- [EXERCISE DETAILS]: Pictures are to be left out, and the rest of the records reproduced exactly.

### PROVIDED DATA ###

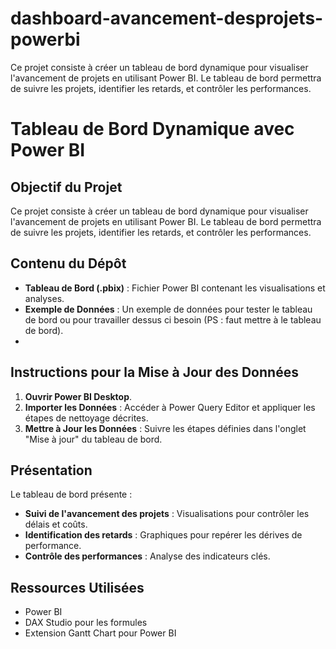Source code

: # dashboard-avancement-desprojets-powerbi
Ce projet consiste à créer un tableau de bord dynamique pour visualiser l'avancement de projets en utilisant Power BI. Le tableau de bord permettra de suivre les projets, identifier les retards, et contrôler les performances.
# Tableau de Bord Dynamique avec Power BI

## Objectif du Projet
Ce projet consiste à créer un tableau de bord dynamique pour visualiser l'avancement de projets en utilisant Power BI. Le tableau de bord permettra de suivre les projets, identifier les retards, et contrôler les performances.

## Contenu du Dépôt
- **Tableau de Bord (.pbix)** : Fichier Power BI contenant les visualisations et analyses.
- **Exemple de Données** : Un exemple de données pour tester le tableau de bord ou pour travailler dessus ci besoin (PS : faut mettre à le tableau de bord).
- 

## Instructions pour la Mise à Jour des Données
1. **Ouvrir Power BI Desktop**.
2. **Importer les Données** : Accéder à Power Query Editor et appliquer les étapes de nettoyage décrites.
3. **Mettre à Jour les Données** : Suivre les étapes définies dans l'onglet "Mise à jour" du tableau de bord.

## Présentation
Le tableau de bord présente :
- **Suivi de l'avancement des projets** : Visualisations pour contrôler les délais et coûts.
- **Identification des retards** : Graphiques pour repérer les dérives de performance.
- **Contrôle des performances** : Analyse des indicateurs clés.

## Ressources Utilisées
- Power BI
- DAX Studio pour les formules
- Extension Gantt Chart pour Power BI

###

- [WRITTEN RESPONSE]:
Source code

: # dashboard-avancement-desprojets-powerbi
Ce projet consiste à créer un tableau de bord dynamique pour visualiser l'avancement de projets en utilisant Power BI. Le tableau de bord permettra de suivre les projets, identifier les retards, et contrôler les performances.
# Tableau de Bord Dynamique avec Power BI

## Objectif du Projet
Ce projet consiste à créer un tableau de bord dynamique pour visualiser l'avancement de projets en utilisant Power BI. Le tableau de bord permettra de suivre les projets, identifier les retards, et contrôler les performances.

## Contenu du Dépôt
- **Tableau de Bord (.pbix)** : Fichier Power BI contenant les visualisations et analyses.
- **Exemple de Données** : Un exemple de données pour tester le tableau de bord ou pour travailler dessus ci besoin (PS : faut mettre à le tableau de bord).
- 

## Instructions pour la Mise à Jour des Données
1. **Ouvrir Power BI Desktop**.
2. **Importer les Données** : Accéder à Power Query Editor et appliquer les étapes de nettoyage décrites.
3. **Mettre à Jour les Données** : Suivre les étapes définies dans l'onglet "Mise à jour" du tableau de bord.

## Présentation
Le tableau de bord présente :
- **Suivi de l'avancement des projets** : Visualisations pour contrôler les délais et coûts.
- **Identification des retards** : Graphiques pour repérer les dérives de performance.
- **Contrôle des performances** : Analyse des indicateurs clés.

## Ressources Utilisées
- Power BI
- DAX Studio pour les formules
- Extension Gantt Chart pour Power BI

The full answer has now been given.